WHAT IS REQUIRED: Copy exactly the lines of the records below, and only those lines, beginning with the line that contains "HashSet()/ new TreeSet()" and ending with the line that contains "- clarification 和面试官讨论清楚".

DATASET EXCERPTS:
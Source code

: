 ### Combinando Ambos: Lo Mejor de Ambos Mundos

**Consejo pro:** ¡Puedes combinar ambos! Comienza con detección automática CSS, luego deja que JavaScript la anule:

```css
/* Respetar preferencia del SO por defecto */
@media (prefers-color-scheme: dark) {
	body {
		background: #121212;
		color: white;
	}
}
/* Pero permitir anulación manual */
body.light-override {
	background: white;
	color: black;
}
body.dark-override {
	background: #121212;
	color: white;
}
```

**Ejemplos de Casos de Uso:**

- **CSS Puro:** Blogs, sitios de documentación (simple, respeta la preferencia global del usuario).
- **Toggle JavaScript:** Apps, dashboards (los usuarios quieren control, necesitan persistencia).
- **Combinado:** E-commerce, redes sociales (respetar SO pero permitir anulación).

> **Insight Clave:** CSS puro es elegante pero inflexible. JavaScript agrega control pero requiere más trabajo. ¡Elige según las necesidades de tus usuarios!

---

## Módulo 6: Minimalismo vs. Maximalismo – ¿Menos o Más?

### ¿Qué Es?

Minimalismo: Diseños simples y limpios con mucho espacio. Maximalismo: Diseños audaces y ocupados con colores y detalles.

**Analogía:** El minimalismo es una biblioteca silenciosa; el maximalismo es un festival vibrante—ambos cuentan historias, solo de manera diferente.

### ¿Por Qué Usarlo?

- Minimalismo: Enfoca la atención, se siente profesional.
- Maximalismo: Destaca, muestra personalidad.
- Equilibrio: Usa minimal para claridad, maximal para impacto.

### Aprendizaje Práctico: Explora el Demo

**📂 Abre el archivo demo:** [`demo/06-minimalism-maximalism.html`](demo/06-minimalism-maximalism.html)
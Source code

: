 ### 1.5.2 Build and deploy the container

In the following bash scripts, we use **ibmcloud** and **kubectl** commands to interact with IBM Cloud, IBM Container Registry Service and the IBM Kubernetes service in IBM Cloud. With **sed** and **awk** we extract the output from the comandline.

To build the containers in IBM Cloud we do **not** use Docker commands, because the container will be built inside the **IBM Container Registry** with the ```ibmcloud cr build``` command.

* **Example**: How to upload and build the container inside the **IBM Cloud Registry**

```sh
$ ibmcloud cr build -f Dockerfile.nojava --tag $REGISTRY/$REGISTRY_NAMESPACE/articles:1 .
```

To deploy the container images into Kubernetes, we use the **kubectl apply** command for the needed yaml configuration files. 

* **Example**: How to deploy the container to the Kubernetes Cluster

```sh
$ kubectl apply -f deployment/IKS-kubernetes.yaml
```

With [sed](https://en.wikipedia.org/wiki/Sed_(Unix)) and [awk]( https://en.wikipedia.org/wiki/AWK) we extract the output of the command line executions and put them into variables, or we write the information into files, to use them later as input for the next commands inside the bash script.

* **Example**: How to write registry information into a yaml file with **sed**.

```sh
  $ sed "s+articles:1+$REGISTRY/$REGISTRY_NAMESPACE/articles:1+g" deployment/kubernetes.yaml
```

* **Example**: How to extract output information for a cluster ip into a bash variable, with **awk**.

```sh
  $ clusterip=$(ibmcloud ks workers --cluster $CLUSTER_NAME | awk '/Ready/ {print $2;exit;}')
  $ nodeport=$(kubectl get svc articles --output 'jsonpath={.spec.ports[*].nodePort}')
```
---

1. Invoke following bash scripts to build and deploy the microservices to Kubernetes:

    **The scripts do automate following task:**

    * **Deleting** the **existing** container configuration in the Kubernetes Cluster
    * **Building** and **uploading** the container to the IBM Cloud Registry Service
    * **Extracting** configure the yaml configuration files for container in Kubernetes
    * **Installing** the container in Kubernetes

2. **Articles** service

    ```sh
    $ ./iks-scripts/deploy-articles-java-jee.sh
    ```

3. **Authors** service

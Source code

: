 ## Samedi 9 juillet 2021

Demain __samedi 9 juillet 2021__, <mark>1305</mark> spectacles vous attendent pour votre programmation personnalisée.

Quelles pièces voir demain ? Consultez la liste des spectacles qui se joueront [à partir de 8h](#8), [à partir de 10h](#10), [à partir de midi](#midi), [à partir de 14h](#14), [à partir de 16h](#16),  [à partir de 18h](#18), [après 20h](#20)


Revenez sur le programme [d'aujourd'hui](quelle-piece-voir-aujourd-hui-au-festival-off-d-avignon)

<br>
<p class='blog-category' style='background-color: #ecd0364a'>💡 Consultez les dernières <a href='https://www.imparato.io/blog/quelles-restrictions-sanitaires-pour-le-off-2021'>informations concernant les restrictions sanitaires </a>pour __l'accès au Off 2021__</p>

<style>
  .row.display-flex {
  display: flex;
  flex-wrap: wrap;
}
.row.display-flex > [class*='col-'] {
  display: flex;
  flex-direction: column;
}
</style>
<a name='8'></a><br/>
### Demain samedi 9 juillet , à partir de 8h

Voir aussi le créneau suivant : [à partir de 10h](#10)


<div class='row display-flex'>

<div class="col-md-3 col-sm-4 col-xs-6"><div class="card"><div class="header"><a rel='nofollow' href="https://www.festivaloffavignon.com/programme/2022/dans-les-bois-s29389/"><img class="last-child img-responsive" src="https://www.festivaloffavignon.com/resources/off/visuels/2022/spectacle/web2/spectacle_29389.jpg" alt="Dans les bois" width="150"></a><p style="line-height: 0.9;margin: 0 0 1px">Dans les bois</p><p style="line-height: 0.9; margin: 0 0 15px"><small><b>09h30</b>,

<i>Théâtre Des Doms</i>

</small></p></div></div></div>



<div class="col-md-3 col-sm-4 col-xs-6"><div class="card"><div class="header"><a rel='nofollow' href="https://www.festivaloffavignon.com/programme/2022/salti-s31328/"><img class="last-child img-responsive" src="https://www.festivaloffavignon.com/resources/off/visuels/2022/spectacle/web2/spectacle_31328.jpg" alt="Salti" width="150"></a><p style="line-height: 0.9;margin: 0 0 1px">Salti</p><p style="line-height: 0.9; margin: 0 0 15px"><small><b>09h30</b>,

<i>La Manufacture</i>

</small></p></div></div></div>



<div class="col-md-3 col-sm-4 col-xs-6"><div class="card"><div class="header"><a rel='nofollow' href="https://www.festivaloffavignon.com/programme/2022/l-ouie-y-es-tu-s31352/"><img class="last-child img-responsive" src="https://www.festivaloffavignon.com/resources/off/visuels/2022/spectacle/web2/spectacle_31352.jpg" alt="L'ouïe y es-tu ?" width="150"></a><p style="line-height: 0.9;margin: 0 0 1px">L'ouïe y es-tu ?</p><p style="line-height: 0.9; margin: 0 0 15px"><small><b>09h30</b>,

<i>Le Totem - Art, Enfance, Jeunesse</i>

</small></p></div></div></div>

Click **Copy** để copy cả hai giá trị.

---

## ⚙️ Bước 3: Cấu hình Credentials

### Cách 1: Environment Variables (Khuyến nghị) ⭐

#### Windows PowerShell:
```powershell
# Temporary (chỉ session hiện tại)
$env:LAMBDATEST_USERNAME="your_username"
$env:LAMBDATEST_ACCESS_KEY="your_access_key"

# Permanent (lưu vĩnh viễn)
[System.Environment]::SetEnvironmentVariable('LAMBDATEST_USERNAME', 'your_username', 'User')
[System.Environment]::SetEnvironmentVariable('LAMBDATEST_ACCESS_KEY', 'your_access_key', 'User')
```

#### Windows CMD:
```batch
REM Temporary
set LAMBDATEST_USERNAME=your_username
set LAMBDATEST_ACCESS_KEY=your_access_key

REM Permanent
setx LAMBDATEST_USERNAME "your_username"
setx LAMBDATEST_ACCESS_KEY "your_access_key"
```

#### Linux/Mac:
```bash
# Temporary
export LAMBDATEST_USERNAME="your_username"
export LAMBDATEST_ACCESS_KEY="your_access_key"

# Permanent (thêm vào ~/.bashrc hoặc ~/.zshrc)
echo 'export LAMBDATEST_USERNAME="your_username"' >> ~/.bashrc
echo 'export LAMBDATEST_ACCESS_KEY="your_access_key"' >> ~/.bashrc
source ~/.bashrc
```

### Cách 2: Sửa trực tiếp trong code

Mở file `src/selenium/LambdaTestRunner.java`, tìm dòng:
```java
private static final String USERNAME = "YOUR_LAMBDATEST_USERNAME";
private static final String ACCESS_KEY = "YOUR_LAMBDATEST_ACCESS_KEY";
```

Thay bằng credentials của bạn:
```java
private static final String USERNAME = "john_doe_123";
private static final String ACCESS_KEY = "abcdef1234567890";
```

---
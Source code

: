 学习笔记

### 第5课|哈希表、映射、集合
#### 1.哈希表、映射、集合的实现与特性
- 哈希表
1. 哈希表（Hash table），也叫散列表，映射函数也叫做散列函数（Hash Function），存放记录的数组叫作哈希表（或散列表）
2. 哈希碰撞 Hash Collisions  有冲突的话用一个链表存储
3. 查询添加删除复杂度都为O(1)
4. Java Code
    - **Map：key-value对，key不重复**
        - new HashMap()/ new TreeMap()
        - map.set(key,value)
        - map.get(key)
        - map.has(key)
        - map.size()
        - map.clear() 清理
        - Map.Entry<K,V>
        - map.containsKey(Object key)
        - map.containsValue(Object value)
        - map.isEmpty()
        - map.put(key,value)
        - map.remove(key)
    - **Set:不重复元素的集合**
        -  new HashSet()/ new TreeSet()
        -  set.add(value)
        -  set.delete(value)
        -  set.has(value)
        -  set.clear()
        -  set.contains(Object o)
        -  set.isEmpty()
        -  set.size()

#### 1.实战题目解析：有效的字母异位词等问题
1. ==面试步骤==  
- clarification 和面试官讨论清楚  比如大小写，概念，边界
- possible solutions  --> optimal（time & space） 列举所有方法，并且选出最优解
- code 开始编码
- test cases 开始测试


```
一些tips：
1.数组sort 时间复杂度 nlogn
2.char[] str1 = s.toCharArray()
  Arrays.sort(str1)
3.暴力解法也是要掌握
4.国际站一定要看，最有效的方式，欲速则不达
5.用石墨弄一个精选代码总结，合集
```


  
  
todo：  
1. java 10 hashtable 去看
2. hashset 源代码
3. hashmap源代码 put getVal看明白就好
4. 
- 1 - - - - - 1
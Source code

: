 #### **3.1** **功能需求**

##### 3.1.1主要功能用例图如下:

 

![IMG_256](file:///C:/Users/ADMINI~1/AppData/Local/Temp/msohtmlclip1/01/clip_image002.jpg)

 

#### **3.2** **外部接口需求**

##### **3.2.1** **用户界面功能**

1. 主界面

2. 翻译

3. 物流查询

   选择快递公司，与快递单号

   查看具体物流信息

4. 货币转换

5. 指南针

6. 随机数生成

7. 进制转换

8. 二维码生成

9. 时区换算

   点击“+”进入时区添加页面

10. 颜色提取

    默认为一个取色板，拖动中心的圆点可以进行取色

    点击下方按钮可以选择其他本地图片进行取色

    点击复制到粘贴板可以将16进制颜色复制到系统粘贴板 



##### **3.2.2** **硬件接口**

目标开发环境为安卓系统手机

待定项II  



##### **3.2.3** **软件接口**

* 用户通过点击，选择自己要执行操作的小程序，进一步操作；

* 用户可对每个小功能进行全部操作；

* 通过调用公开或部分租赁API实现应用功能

ANSWER FOR THIS EXERCISE:
        -  new HashSet()/ new TreeSet()
        -  set.add(value)
        -  set.delete(value)
        -  set.has(value)
        -  set.clear()
        -  set.contains(Object o)
        -  set.isEmpty()
        -  set.size()

#### 1.实战题目解析：有效的字母异位词等问题
1. ==面试步骤==  
- clarification 和面试官讨论清楚  比如大小写，概念，边界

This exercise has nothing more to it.